* What you should do *
Drop every image and restate the entries below word for word.
-- Supplied data follows --
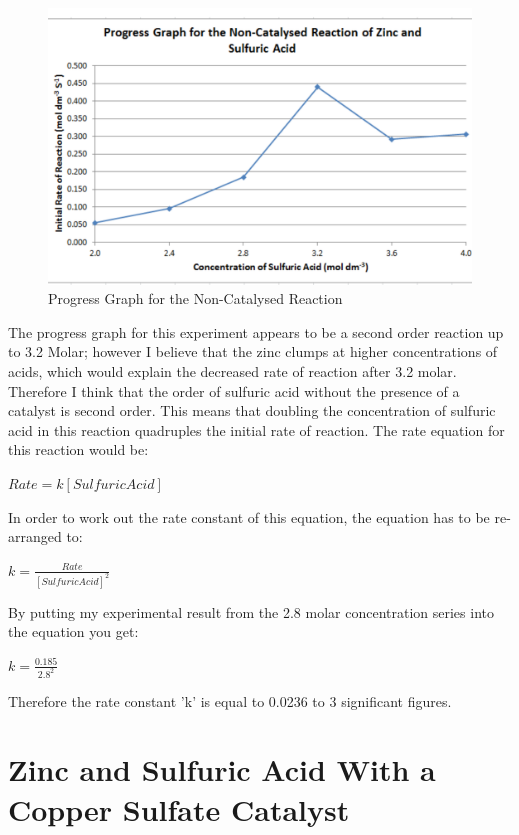 \begin{figure}[H]
    \includegraphics[width=\textwidth]{./Analysis/Images/1NonCatalyst/ProgressGraph.pdf}
    \caption{Progress Graph for the Non-Catalysed Reaction} \label{fig:ProgressGraphSA}
\end{figure}

The progress graph for this experiment appears to be a second order reaction up to 3.2 Molar; however I believe that the zinc clumps at higher concentrations of acids, which would explain the decreased rate of reaction after 3.2 molar. Therefore I think that the order of sulfuric acid without the presence of a catalyst is second order. This means that doubling the concentration of sulfuric acid in this reaction quadruples the initial rate of reaction. The rate equation for this reaction would be:

$Rate = k [Sulfuric Acid]$

In order to work out the rate constant of this equation, the equation has to be re-arranged to:

$k = \frac{Rate}{[Sulfuric Acid]^2}$

By putting my experimental result from the 2.8 molar concentration series into the equation you get:

$k = \frac{0.185}{2.8^2}$

Therefore the rate constant 'k' is equal to 0.0236 to 3 significant figures.



\section{Zinc and Sulfuric Acid With a Copper Sulfate Catalyst}



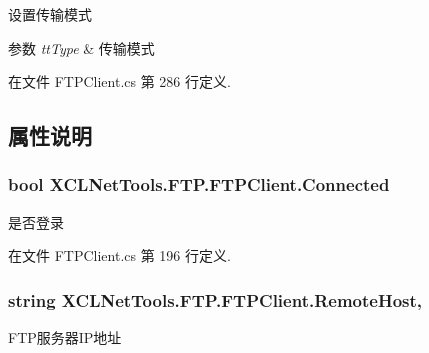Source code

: 设置传输模式 


\begin{DoxyParams}{参数}
{\em tt\-Type} & 传输模式\\
\hline
\end{DoxyParams}


在文件 F\-T\-P\-Client.\-cs 第 286 行定义.



\subsection{属性说明}
\hypertarget{class_x_c_l_net_tools_1_1_f_t_p_1_1_f_t_p_client_af3e0775ddf1dc1530b82b5b0a6aa4d25}{
\subsubsection[{Connected}]{\setlength{\rightskip}{0pt plus 5cm}bool X\-C\-L\-Net\-Tools.\-F\-T\-P.\-F\-T\-P\-Client.\-Connected\hspace{0.3cm}{\ttfamily [get]}}}\label{class_x_c_l_net_tools_1_1_f_t_p_1_1_f_t_p_client_af3e0775ddf1dc1530b82b5b0a6aa4d25}


是否登录 



在文件 F\-T\-P\-Client.\-cs 第 196 行定义.

\hypertarget{class_x_c_l_net_tools_1_1_f_t_p_1_1_f_t_p_client_a020891b3ab32deba2b8e2b2204349f1d}{
\subsubsection[{Remote\-Host}]{\setlength{\rightskip}{0pt plus 5cm}string X\-C\-L\-Net\-Tools.\-F\-T\-P.\-F\-T\-P\-Client.\-Remote\-Host\hspace{0.3cm}{\ttfamily [get]}, {\ttfamily [set]}}}\label{class_x_c_l_net_tools_1_1_f_t_p_1_1_f_t_p_client_a020891b3ab32deba2b8e2b2204349f1d}


F\-T\-P服务器\-I\-P地址 



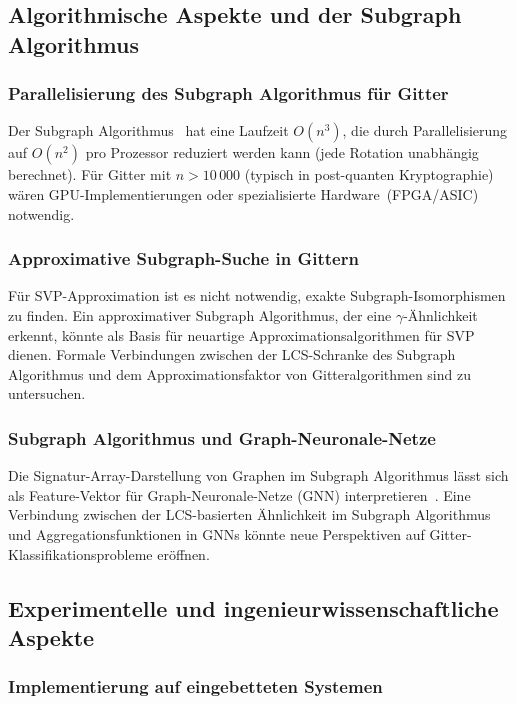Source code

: ﻿\documentclass[a4paper,12pt]{article}
\theoremstyle{definition}
\begin{document}
\subsection{Algorithmische Aspekte und der Subgraph Algorithmus}

\subsubsection{Parallelisierung des Subgraph Algorithmus für Gitter}

Der Subgraph Algorithmus~\cite{Epp2026Subgraph} hat eine Laufzeit $O(n^3)$,
die durch Parallelisierung auf $O(n^2)$ pro Prozessor reduziert werden kann
(jede Rotation unabhängig berechnet).
Für Gitter mit $n > 10\,000$ (typisch in post-quanten Kryptographie)
wären GPU-Implementierungen oder spezialisierte Hardware~(FPGA/ASIC) notwendig.

\subsubsection{Approximative Subgraph-Suche in Gittern}

Für SVP-Approximation ist es nicht notwendig, exakte Subgraph-Isomorphismen zu finden.
Ein approximativer Subgraph Algorithmus, der eine $\gamma$-Ähnlichkeit erkennt,
könnte als Basis für neuartige Approximationsalgorithmen für SVP dienen.
Formale Verbindungen zwischen der LCS-Schranke des Subgraph Algorithmus
und dem Approximationsfaktor von Gitteralgorithmen sind zu untersuchen.

\subsubsection{Subgraph Algorithmus und Graph-Neuronale-Netze}

Die Signatur-Array-Darstellung von Graphen im Subgraph Algorithmus
lässt sich als Feature-Vektor für Graph-Neuronale-Netze (GNN) interpretieren~\cite{Xu2019}.
Eine Verbindung zwischen der LCS-basierten Ähnlichkeit im Subgraph Algorithmus
und Aggregationsfunktionen in GNNs könnte neue Perspektiven auf
Gitter-Klassifikationsprobleme eröffnen.

\subsection{Experimentelle und ingenieurwissenschaftliche Aspekte}

\subsubsection{Implementierung auf eingebetteten Systemen}
\end{document}

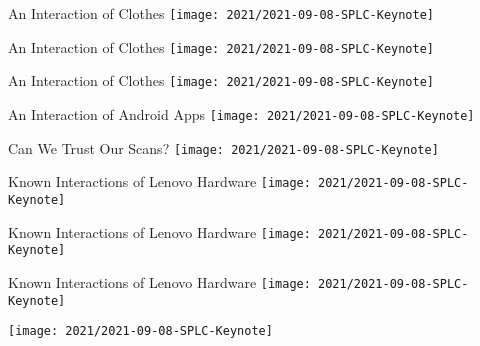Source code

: \documentclass[
	aspectratio=169, %
	8pt, %
	handout, %
]{beamer}
\begin{document}
\begin{frame}{An Interaction of Clothes}
	\centering\texttt{[image: 2021/2021-09-08-SPLC-Keynote]}
\end{frame}
\begin{frame}{An Interaction of Clothes}
	\centering\texttt{[image: 2021/2021-09-08-SPLC-Keynote]}
\end{frame}
\begin{frame}{An Interaction of Clothes}
	\centering\texttt{[image: 2021/2021-09-08-SPLC-Keynote]}
\end{frame}

\begin{frame}{An Interaction of Android Apps}
	\centering\texttt{[image: 2021/2021-09-08-SPLC-Keynote]}
\end{frame}

\begin{frame}{Can We Trust Our Scans?}
	\centering\texttt{[image: 2021/2021-09-08-SPLC-Keynote]}
\end{frame}

\begin{frame}{Known Interactions of Lenovo Hardware}
	\centering\texttt{[image: 2021/2021-09-08-SPLC-Keynote]}
\end{frame}
\begin{frame}{Known Interactions of Lenovo Hardware}
	\centering\texttt{[image: 2021/2021-09-08-SPLC-Keynote]}
\end{frame}
\begin{frame}{Known Interactions of Lenovo Hardware}
	\centering\texttt{[image: 2021/2021-09-08-SPLC-Keynote]}
\end{frame}
\begin{frame}
	\centering\texttt{[image: 2021/2021-09-08-SPLC-Keynote]}
\end{frame}
\end{document}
-- Supplied data concluded --
* Exercise output *
 \begin{figure}[H]
    \includegraphics[width=\textwidth]{./Analysis/Images/1NonCatalyst/ProgressGraph.pdf}
    \caption{Progress Graph for the Non-Catalysed Reaction} \label{fig:ProgressGraphSA}
\end{figure}

The progress graph for this experiment appears to be a second order reaction up to 3.2 Molar; however I believe that the zinc clumps at higher concentrations of acids, which would explain the decreased rate of reaction after 3.2 molar. Therefore I think that the order of sulfuric acid without the presence of a catalyst is second order. This means that doubling the concentration of sulfuric acid in this reaction quadruples the initial rate of reaction. The rate equation for this reaction would be:

$Rate = k [Sulfuric Acid]$

In order to work out the rate constant of this equation, the equation has to be re-arranged to:

$k = \frac{Rate}{[Sulfuric Acid]^2}$

By putting my experimental result from the 2.8 molar concentration series into the equation you get:

$k = \frac{0.185}{2.8^2}$

Therefore the rate constant 'k' is equal to 0.0236 to 3 significant figures.



\section{Zinc and Sulfuric Acid With a Copper Sulfate Catalyst}



Source code

: 设置传输模式 


\begin{DoxyParams}{参数}
{\em tt\-Type} & 传输模式\\
\hline
\end{DoxyParams}


在文件 F\-T\-P\-Client.\-cs 第 286 行定义.



\subsection{属性说明}
\hypertarget{class_x_c_l_net_tools_1_1_f_t_p_1_1_f_t_p_client_af3e0775ddf1dc1530b82b5b0a6aa4d25}{
\subsubsection[{Connected}]{\setlength{\rightskip}{0pt plus 5cm}bool X\-C\-L\-Net\-Tools.\-F\-T\-P.\-F\-T\-P\-Client.\-Connected\hspace{0.3cm}{\ttfamily [get]}}}\label{class_x_c_l_net_tools_1_1_f_t_p_1_1_f_t_p_client_af3e0775ddf1dc1530b82b5b0a6aa4d25}


是否登录 



在文件 F\-T\-P\-Client.\-cs 第 196 行定义.

\hypertarget{class_x_c_l_net_tools_1_1_f_t_p_1_1_f_t_p_client_a020891b3ab32deba2b8e2b2204349f1d}{
\subsubsection[{Remote\-Host}]{\setlength{\rightskip}{0pt plus 5cm}string X\-C\-L\-Net\-Tools.\-F\-T\-P.\-F\-T\-P\-Client.\-Remote\-Host\hspace{0.3cm}{\ttfamily [get]}, {\ttfamily [set]}}}\label{class_x_c_l_net_tools_1_1_f_t_p_1_1_f_t_p_client_a020891b3ab32deba2b8e2b2204349f1d}


F\-T\-P服务器\-I\-P地址 



Source code

: ﻿\documentclass[a4paper,12pt]{article}
\theoremstyle{definition}
\begin{document}
\subsection{Algorithmische Aspekte und der Subgraph Algorithmus}

\subsubsection{Parallelisierung des Subgraph Algorithmus für Gitter}

Der Subgraph Algorithmus~\cite{Epp2026Subgraph} hat eine Laufzeit $O(n^3)$,
die durch Parallelisierung auf $O(n^2)$ pro Prozessor reduziert werden kann
(jede Rotation unabhängig berechnet).
Für Gitter mit $n > 10\,000$ (typisch in post-quanten Kryptographie)
wären GPU-Implementierungen oder spezialisierte Hardware~(FPGA/ASIC) notwendig.

\subsubsection{Approximative Subgraph-Suche in Gittern}

Für SVP-Approximation ist es nicht notwendig, exakte Subgraph-Isomorphismen zu finden.
Ein approximativer Subgraph Algorithmus, der eine $\gamma$-Ähnlichkeit erkennt,
könnte als Basis für neuartige Approximationsalgorithmen für SVP dienen.
Formale Verbindungen zwischen der LCS-Schranke des Subgraph Algorithmus
und dem Approximationsfaktor von Gitteralgorithmen sind zu untersuchen.

\subsubsection{Subgraph Algorithmus und Graph-Neuronale-Netze}

Die Signatur-Array-Darstellung von Graphen im Subgraph Algorithmus
lässt sich als Feature-Vektor für Graph-Neuronale-Netze (GNN) interpretieren~\cite{Xu2019}.
Eine Verbindung zwischen der LCS-basierten Ähnlichkeit im Subgraph Algorithmus
und Aggregationsfunktionen in GNNs könnte neue Perspektiven auf
Gitter-Klassifikationsprobleme eröffnen.

\subsection{Experimentelle und ingenieurwissenschaftliche Aspekte}

\subsubsection{Implementierung auf eingebetteten Systemen}
\end{document}

Source code

: \documentclass[
	aspectratio=169, %
	8pt, %
	handout, %
]{beamer}
\begin{document}
\begin{frame}{An Interaction of Clothes}
	\centering\texttt{[image: 2021/2021-09-08-SPLC-Keynote]}
\end{frame}
\begin{frame}{An Interaction of Clothes}
	\centering\texttt{[image: 2021/2021-09-08-SPLC-Keynote]}
\end{frame}
\begin{frame}{An Interaction of Clothes}
	\centering\texttt{[image: 2021/2021-09-08-SPLC-Keynote]}
\end{frame}

\begin{frame}{An Interaction of Android Apps}
	\centering\texttt{[image: 2021/2021-09-08-SPLC-Keynote]}
\end{frame}

\begin{frame}{Can We Trust Our Scans?}
	\centering\texttt{[image: 2021/2021-09-08-SPLC-Keynote]}
\end{frame}

\begin{frame}{Known Interactions of Lenovo Hardware}
	\centering\texttt{[image: 2021/2021-09-08-SPLC-Keynote]}
\end{frame}
\begin{frame}{Known Interactions of Lenovo Hardware}
	\centering\texttt{[image: 2021/2021-09-08-SPLC-Keynote]}
\end{frame}
\begin{frame}{Known Interactions of Lenovo Hardware}
	\centering\texttt{[image: 2021/2021-09-08-SPLC-Keynote]}
\end{frame}
\begin{frame}
	\centering\texttt{[image: 2021/2021-09-08-SPLC-Keynote]}
\end{frame}
\end{document}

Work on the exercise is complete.